Message Format support for localization

translation

(Sam Saffron) #1

For the feature I was working on yesterday, @codinghorror wanted a rather complex sentence.

“There is 1 unread and 9 new topics remaining, or browse other topics in [category]”

This seemingly simple sentence was a royal nightmare to localize with our existing localization system. Think through all the permutations:

“There are 2 unread and 9 new topics remaining, or browse other topics in [category]”
“There are 2 unread and 1 new topic remaining, or browse other topics in [category]”
“There is 1 unread and 1 new topic remaining, or browse other topics in [category]”

Trouble with our current system was that you have no sane way of building these kind of sentences, see: internationalization - Clean pattern for localizing sentences in Rails i18n - Stack Overflow , you can only easily localize one count in a non compound sentence.


To alleviate this I introduce a new mechanism that is available (optionally) client side.
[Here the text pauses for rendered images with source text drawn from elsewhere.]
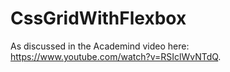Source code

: # CssGridWithFlexbox
As discussed in the Academind video here: https://www.youtube.com/watch?v=RSIclWvNTdQ.
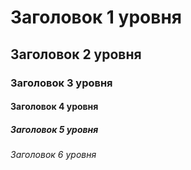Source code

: # Заголовок 1 уровня

## Заголовок 2 уровня

### Заголовок 3 уровня

#### Заголовок 4 уровня

##### Заголовок 5 уровня

###### Заголовок 6 уровня
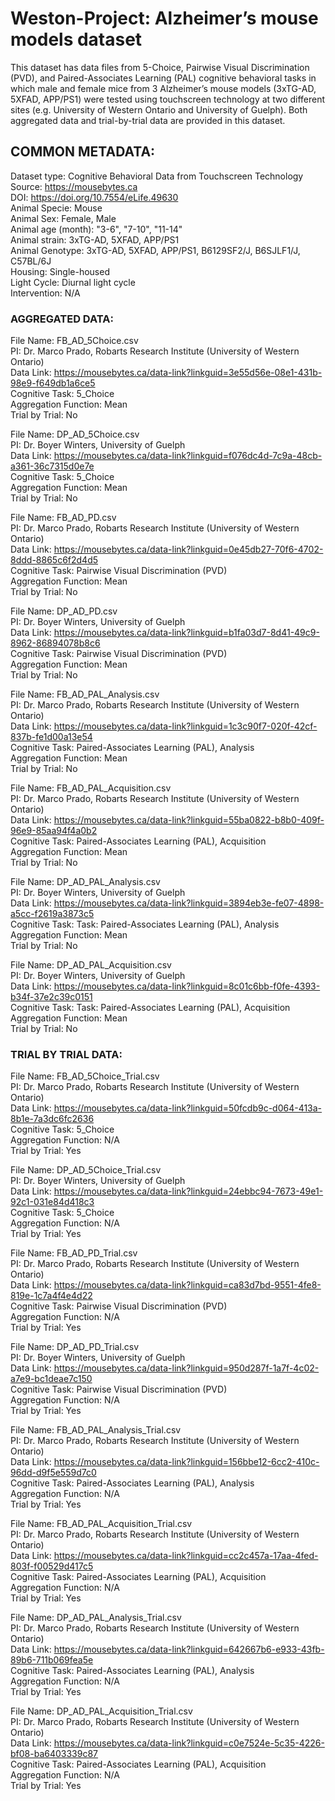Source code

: # Weston-Project: Alzheimer’s mouse models dataset

This dataset has data files from 5-Choice, Pairwise Visual Discrimination (PVD), and Paired-Associates Learning (PAL) cognitive behavioral tasks in which male and female mice from 3 Alzheimer’s mouse models (3xTG-AD, 5XFAD, APP/PS1) were tested using touchscreen technology at two different sites (e.g. University of Western Ontario and University of Guelph). Both aggregated data and trial-by-trial data are provided in this dataset.

## COMMON METADATA:

Dataset type: Cognitive Behavioral Data from Touchscreen Technology <br/>
Source: https://mousebytes.ca <br/>
DOI: https://doi.org/10.7554/eLife.49630 <br/>
Animal Specie: Mouse <br/>
Animal Sex: Female, Male <br/>
Animal age (month): "3-6", "7-10", "11-14" <br/>
Animal strain: 3xTG-AD, 5XFAD, APP/PS1 <br/>
Animal Genotype:  3xTG-AD, 5XFAD, APP/PS1, B6129SF2/J, B6SJLF1/J, C57BL/6J <br/>
Housing: Single-housed <br/>
Light Cycle: Diurnal light cycle <br/>
Intervention: N/A <br/>

### AGGREGATED DATA: 

File Name: FB_AD_5Choice.csv <br/>
PI: Dr. Marco Prado, Robarts Research Institute (University of Western Ontario) <br/>
Data Link: https://mousebytes.ca/data-link?linkguid=3e55d56e-08e1-431b-98e9-f649db1a6ce5 <br/>
Cognitive Task: 5_Choice <br/>
Aggregation Function: Mean <br/>
Trial by Trial: No <br/>


File Name: DP_AD_5Choice.csv <br/>
PI: Dr. Boyer Winters, University of Guelph <br/>
Data Link: https://mousebytes.ca/data-link?linkguid=f076dc4d-7c9a-48cb-a361-36c7315d0e7e <br/>
Cognitive Task: 5_Choice <br/>
Aggregation Function: Mean <br/>
Trial by Trial: No <br/>


File Name: FB_AD_PD.csv <br/>
PI: Dr. Marco Prado, Robarts Research Institute (University of Western Ontario) <br/>
Data Link: https://mousebytes.ca/data-link?linkguid=0e45db27-70f6-4702-8ddd-8865c6f2d4d5 <br/>
Cognitive Task: Pairwise Visual Discrimination (PVD) <br/>
Aggregation Function: Mean <br/>
Trial by Trial: No <br/>


File Name: DP_AD_PD.csv <br/>
PI: Dr. Boyer Winters, University of Guelph <br/>
Data Link: https://mousebytes.ca/data-link?linkguid=b1fa03d7-8d41-49c9-8962-86894078b8c6 <br/>
Cognitive Task: Pairwise Visual Discrimination (PVD) <br/>
Aggregation Function: Mean <br/>
Trial by Trial: No <br/>


File Name: FB_AD_PAL_Analysis.csv <br/>
PI: Dr. Marco Prado, Robarts Research Institute (University of Western Ontario) <br/>
Data Link: https://mousebytes.ca/data-link?linkguid=1c3c90f7-020f-42cf-837b-fe1d00a13e54 <br/>
Cognitive Task: Paired-Associates Learning (PAL), Analysis <br/>
Aggregation Function: Mean <br/>
Trial by Trial: No <br/>


File Name: FB_AD_PAL_Acquisition.csv <br/>
PI: Dr. Marco Prado, Robarts Research Institute (University of Western Ontario) <br/>
Data Link: https://mousebytes.ca/data-link?linkguid=55ba0822-b8b0-409f-96e9-85aa94f4a0b2 <br/>
Cognitive Task: Paired-Associates Learning (PAL), Acquisition <br/>
Aggregation Function: Mean <br/>
Trial by Trial: No <br/>


File Name: DP_AD_PAL_Analysis.csv <br/>
PI: Dr. Boyer Winters, University of Guelph <br/>
Data Link: https://mousebytes.ca/data-link?linkguid=3894eb3e-fe07-4898-a5cc-f2619a3873c5 <br/>
Cognitive Task: Task: Paired-Associates Learning (PAL), Analysis <br/>
Aggregation Function: Mean <br/>
Trial by Trial: No <br/>


File Name: DP_AD_PAL_Acquisition.csv <br/>
PI: Dr. Boyer Winters, University of Guelph <br/>
Data Link: https://mousebytes.ca/data-link?linkguid=8c01c6bb-f0fe-4393-b34f-37e2c39c0151 <br/>
Cognitive Task: Task: Paired-Associates Learning (PAL), Acquisition <br/>
Aggregation Function: Mean <br/>
Trial by Trial: No <br/>

### TRIAL BY TRIAL DATA: 

File Name: FB_AD_5Choice_Trial.csv <br/>
PI: Dr. Marco Prado, Robarts Research Institute (University of Western Ontario) <br/>
Data Link: https://mousebytes.ca/data-link?linkguid=50fcdb9c-d064-413a-8b1e-7a3dc6fc2636 <br/>
Cognitive Task: 5_Choice <br/>
Aggregation Function: N/A <br/>
Trial by Trial: Yes <br/>


File Name: DP_AD_5Choice_Trial.csv <br/>
PI: Dr. Boyer Winters, University of Guelph <br/>
Data Link: https://mousebytes.ca/data-link?linkguid=24ebbc94-7673-49e1-92c1-031e84d418c3 <br/>
Cognitive Task: 5_Choice <br/>
Aggregation Function: N/A <br/>
Trial by Trial: Yes <br/>


File Name: FB_AD_PD_Trial.csv <br/>
PI: Dr. Marco Prado, Robarts Research Institute (University of Western Ontario) <br/>
Data Link: https://mousebytes.ca/data-link?linkguid=ca83d7bd-9551-4fe8-819e-1c7a4f4e4d22 <br/>
Cognitive Task: Pairwise Visual Discrimination (PVD) <br/>
Aggregation Function: N/A <br/>
Trial by Trial: Yes <br/>


File Name: DP_AD_PD_Trial.csv <br/>
PI: Dr. Boyer Winters, University of Guelph <br/>
Data Link: https://mousebytes.ca/data-link?linkguid=950d287f-1a7f-4c02-a7e9-bc1deae7c150 <br/>
Cognitive Task: Pairwise Visual Discrimination (PVD) <br/>
Aggregation Function: N/A <br/>
Trial by Trial: Yes <br/>


File Name: FB_AD_PAL_Analysis_Trial.csv <br/>
PI: Dr. Marco Prado, Robarts Research Institute (University of Western Ontario) <br/>
Data Link: https://mousebytes.ca/data-link?linkguid=156bbe12-6cc2-410c-96dd-d9f5e559d7c0 <br/>
Cognitive Task: Paired-Associates Learning (PAL), Analysis <br/>
Aggregation Function: N/A <br/>
Trial by Trial: Yes <br/>


File Name: FB_AD_PAL_Acquisition_Trial.csv <br/>
PI: Dr. Marco Prado, Robarts Research Institute (University of Western Ontario) <br/>
Data Link: https://mousebytes.ca/data-link?linkguid=cc2c457a-17aa-4fed-803f-f00529d417c5 <br/>
Cognitive Task: Paired-Associates Learning (PAL), Acquisition <br/>
Aggregation Function: N/A <br/>
Trial by Trial: Yes <br/>


File Name: DP_AD_PAL_Analysis_Trial.csv <br/>
PI: Dr. Marco Prado, Robarts Research Institute (University of Western Ontario) <br/>
Data Link: https://mousebytes.ca/data-link?linkguid=642667b6-e933-43fb-89b6-711b069fea5e <br/>
Cognitive Task: Paired-Associates Learning (PAL), Analysis <br/>
Aggregation Function: N/A <br/>
Trial by Trial: Yes <br/>


File Name: DP_AD_PAL_Acquisition_Trial.csv <br/>
PI: Dr. Marco Prado, Robarts Research Institute (University of Western Ontario) <br/>
Data Link: https://mousebytes.ca/data-link?linkguid=c0e7524e-5c35-4226-bf08-ba6403339c87 <br/>
Cognitive Task: Paired-Associates Learning (PAL), Acquisition <br/>
Aggregation Function: N/A <br/>
Trial by Trial: Yes <br/>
The above sentence is localized using:

There {UNREAD, plural, 
   one {is <a href='/unread'>1 unread</a>} 
   other {are <a href='/unread'># unread</a>}
} and {NEW, plural, 
  one {<a href='/new'>1 new</a> topic} 
  other {<a href='/new'># new</a> topics}} remaining, or browse other topics in {catLink}

The client localization file has a special rule, if a key ends with _MF it is interpreted as a MessageFormat message, then to access it on the client you use:

I18n.messageFormat("topic.read_more_in_category_MF", {"UNREAD": unreadTopics, "NEW": newTopics, catLink: opts.catLink})

You can see a few other examples here:

We do not plan at the moment to move to message format style localization everywhere, however it is nice to have this extra bit of flexibility that lets us generate interesting sentences.


On a technical note, this feature adds almost no weight to the client side JavaScript, all message format strings are pre-compiled into a JavaScript function with no external dependencies. The tricks used can be viewed here: discourse/js_locale_helper.rb at master · discourse/discourse · GitHub


1 minute Message Format primer

f = "hello"
f() => "hello"

f = "hello {WORLD}"
f(WORLD: "world") => "hello world" 
f(WORLD: "other world") => "hello other world" 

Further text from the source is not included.